Bonaparte, disposé à rester deux ou trois jours aux pyramides de Gisëh, y reçoit une lettre d'Alexandrie, qui lui apprend qu'une flotte turque, de cent voiles, avait mouillé à Aboukir le 23, et annonçait des vues hostiles contre Alexandrie. Il part au moment même pour se rendre à Gisëh; il y passe la nuit à faire ses dispositions; il ordonne au général Murat de se mettre en marche pour Rahmanié, avec sa cavalerie, les grenadiers de la 69e, ceux des 18e et 32e, les éclaireurs, et un bataillon de la 13e qu'il avait avec lui.

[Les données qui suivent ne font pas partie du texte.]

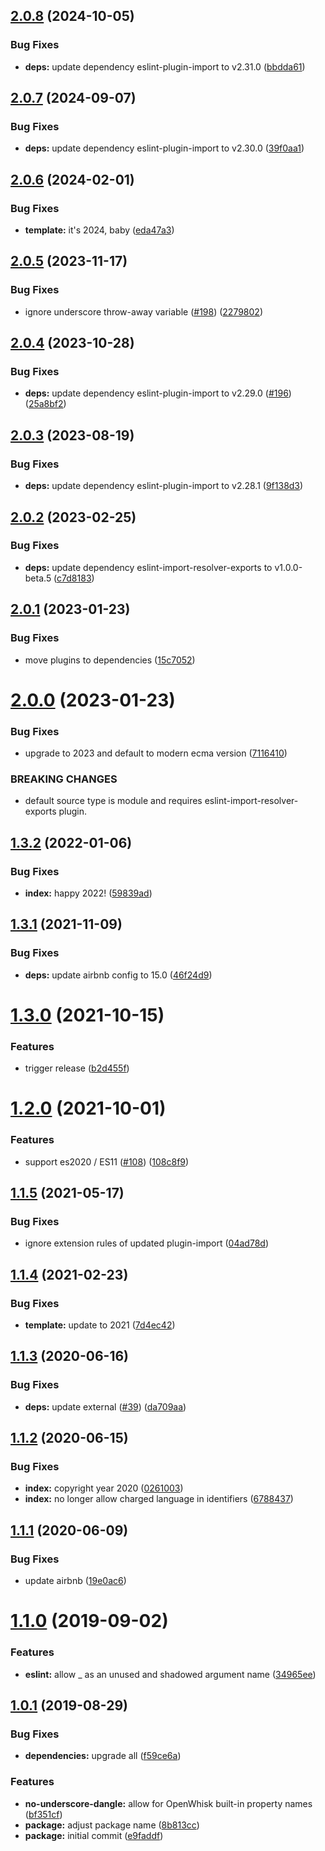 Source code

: ## [2.0.8](https://github.com/adobe/helix-eslint-config/compare/v2.0.7...v2.0.8) (2024-10-05)


### Bug Fixes

* **deps:** update dependency eslint-plugin-import to v2.31.0 ([bbdda61](https://github.com/adobe/helix-eslint-config/commit/bbdda61baf718e17413588cf73f2aea194a2360d))

## [2.0.7](https://github.com/adobe/helix-eslint-config/compare/v2.0.6...v2.0.7) (2024-09-07)


### Bug Fixes

* **deps:** update dependency eslint-plugin-import to v2.30.0 ([39f0aa1](https://github.com/adobe/helix-eslint-config/commit/39f0aa1dcb38d0c568056988674e1a0b46eabf1c))

## [2.0.6](https://github.com/adobe/helix-eslint-config/compare/v2.0.5...v2.0.6) (2024-02-01)


### Bug Fixes

* **template:** it's 2024, baby ([eda47a3](https://github.com/adobe/helix-eslint-config/commit/eda47a326e1d897de1c896753b8441fd8f452055))

## [2.0.5](https://github.com/adobe/helix-eslint-config/compare/v2.0.4...v2.0.5) (2023-11-17)


### Bug Fixes

* ignore underscore throw-away variable ([#198](https://github.com/adobe/helix-eslint-config/issues/198)) ([2279802](https://github.com/adobe/helix-eslint-config/commit/2279802ed7f305352e682bcad892f4634a8f371b))

## [2.0.4](https://github.com/adobe/helix-eslint-config/compare/v2.0.3...v2.0.4) (2023-10-28)


### Bug Fixes

* **deps:** update dependency eslint-plugin-import to v2.29.0 ([#196](https://github.com/adobe/helix-eslint-config/issues/196)) ([25a8bf2](https://github.com/adobe/helix-eslint-config/commit/25a8bf2688c9da15a5bcba7cff1e5b4e01dbffdc))

## [2.0.3](https://github.com/adobe/helix-eslint-config/compare/v2.0.2...v2.0.3) (2023-08-19)


### Bug Fixes

* **deps:** update dependency eslint-plugin-import to v2.28.1 ([9f138d3](https://github.com/adobe/helix-eslint-config/commit/9f138d3efe99d0eccad732f37382879d1186f0a4))

## [2.0.2](https://github.com/adobe/helix-eslint-config/compare/v2.0.1...v2.0.2) (2023-02-25)


### Bug Fixes

* **deps:** update dependency eslint-import-resolver-exports to v1.0.0-beta.5 ([c7d8183](https://github.com/adobe/helix-eslint-config/commit/c7d8183c0ba143475bbd2a6303ebdcfa58b60ba0))

## [2.0.1](https://github.com/adobe/helix-eslint-config/compare/v2.0.0...v2.0.1) (2023-01-23)


### Bug Fixes

* move plugins to dependencies ([15c7052](https://github.com/adobe/helix-eslint-config/commit/15c7052fdf26a905c784cde06dc3e3aae9425ea3))

# [2.0.0](https://github.com/adobe/helix-eslint-config/compare/v1.3.2...v2.0.0) (2023-01-23)


### Bug Fixes

* upgrade to 2023 and default to modern ecma version ([7116410](https://github.com/adobe/helix-eslint-config/commit/71164103605a9b50033b3c40e8c47b9401ea01f6))


### BREAKING CHANGES

* default source type is module and requires eslint-import-resolver-exports plugin.

## [1.3.2](https://github.com/adobe/helix-eslint-config/compare/v1.3.1...v1.3.2) (2022-01-06)


### Bug Fixes

* **index:** happy 2022! ([59839ad](https://github.com/adobe/helix-eslint-config/commit/59839ad6479a01a00da4ec9af8fd9b14d8286e5f))

## [1.3.1](https://github.com/adobe/helix-eslint-config/compare/v1.3.0...v1.3.1) (2021-11-09)


### Bug Fixes

* **deps:** update airbnb config to 15.0 ([46f24d9](https://github.com/adobe/helix-eslint-config/commit/46f24d9fb150b2cf95945b533040a4ea0f205259))

# [1.3.0](https://github.com/adobe/helix-eslint-config/compare/v1.2.0...v1.3.0) (2021-10-15)


### Features

* trigger release ([b2d455f](https://github.com/adobe/helix-eslint-config/commit/b2d455f58ad05cb7d06168ccff055ad29dcaa873))

# [1.2.0](https://github.com/adobe/helix-eslint-config/compare/v1.1.5...v1.2.0) (2021-10-01)


### Features

* support es2020 / ES11 ([#108](https://github.com/adobe/helix-eslint-config/issues/108)) ([108c8f9](https://github.com/adobe/helix-eslint-config/commit/108c8f951a248cd2411c529c1f38f132601d1eae))

## [1.1.5](https://github.com/adobe/helix-eslint-config/compare/v1.1.4...v1.1.5) (2021-05-17)


### Bug Fixes

* ignore extension rules of updated plugin-import ([04ad78d](https://github.com/adobe/helix-eslint-config/commit/04ad78daae0586a0afd964cf0aec01bdbf999d05))

## [1.1.4](https://github.com/adobe/helix-eslint-config/compare/v1.1.3...v1.1.4) (2021-02-23)


### Bug Fixes

* **template:** update to 2021 ([7d4ec42](https://github.com/adobe/helix-eslint-config/commit/7d4ec42d6dcd391403623d1d4c6dab9dc3920634))

## [1.1.3](https://github.com/adobe/helix-eslint-config/compare/v1.1.2...v1.1.3) (2020-06-16)


### Bug Fixes

* **deps:** update external ([#39](https://github.com/adobe/helix-eslint-config/issues/39)) ([da709aa](https://github.com/adobe/helix-eslint-config/commit/da709aa6a2c02e000f89cc7b12e4b822710dbd19))

## [1.1.2](https://github.com/adobe/helix-eslint-config/compare/v1.1.1...v1.1.2) (2020-06-15)


### Bug Fixes

* **index:** copyright year 2020 ([0261003](https://github.com/adobe/helix-eslint-config/commit/0261003b2ceea02e0269c4d4bd1e7f332435b716))
* **index:** no longer allow charged language in identifiers ([6788437](https://github.com/adobe/helix-eslint-config/commit/6788437f73beefb0e7fdcd03096738fc8f3b0699))

## [1.1.1](https://github.com/adobe/helix-eslint-config/compare/v1.1.0...v1.1.1) (2020-06-09)


### Bug Fixes

* update airbnb ([19e0ac6](https://github.com/adobe/helix-eslint-config/commit/19e0ac68ec806611fcaeb970bd776af266c26020))

# [1.1.0](https://github.com/adobe/helix-eslint-config/compare/v1.0.1...v1.1.0) (2019-09-02)


### Features

* **eslint:** allow _ as an unused and shadowed argument name ([34965ee](https://github.com/adobe/helix-eslint-config/commit/34965ee))

## [1.0.1](https://github.com/adobe/helix-eslint-config/compare/v1.0.0...v1.0.1) (2019-08-29)

### Bug Fixes

* **dependencies:** upgrade all ([f59ce6a](https://github.com/adobe/helix-eslint-config/commit/f59ce6a))


### Features

* **no-underscore-dangle:** allow for OpenWhisk built-in property names ([bf351cf](https://github.com/adobe/helix-eslint-config/commit/bf351cf))
* **package:** adjust package name ([8b813cc](https://github.com/adobe/helix-eslint-config/commit/8b813cc))
* **package:** initial commit ([e9faddf](https://github.com/adobe/helix-eslint-config/commit/e9faddf))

Une partie de la division Lannes reçoit l'ordre de passer le Nil dans la nuit, et de se rendre à Rahmanié.
Une partie de la division Rampon reçoit également l'ordre de passer le Nil à la pointe du jour, pour se porter aussi sur Rahmanié.
Le parc destiné à marcher se met en mouvement; pendant la nuit, tous les ordres et toutes les instructions sont expédiés dans les provinces.
Bonaparte recommande au général Desaix d'ordonner au général Friant de rejoindre les traces de Mourâd-Bey, et de le suivre avec sa colonne mobile partout où il ira; de faire bien approvisionner le fort de Kéné dans la Haute-Égypte, et celui de Cosséir; de laisser cent hommes dans chacun de ces forts; de surveiller la situation du Caire pendant l'expédition contre le débarquement des Turcs à Aboukir; de se concerter avec le général Dugua, commandant au Caire, et d'envoyer la moitié de sa cavalerie à l'armée. Il recommande au général Dugua de tenir, autant qu'il lui sera possible, des colonnes mobiles dans les provinces environnant le Caire; de se concerter avec les généraux Desaix et Regnier; de tenir la citadelle du Caire et les forts bien approvisionnés et de s'y retirer en cas d'événement majeur.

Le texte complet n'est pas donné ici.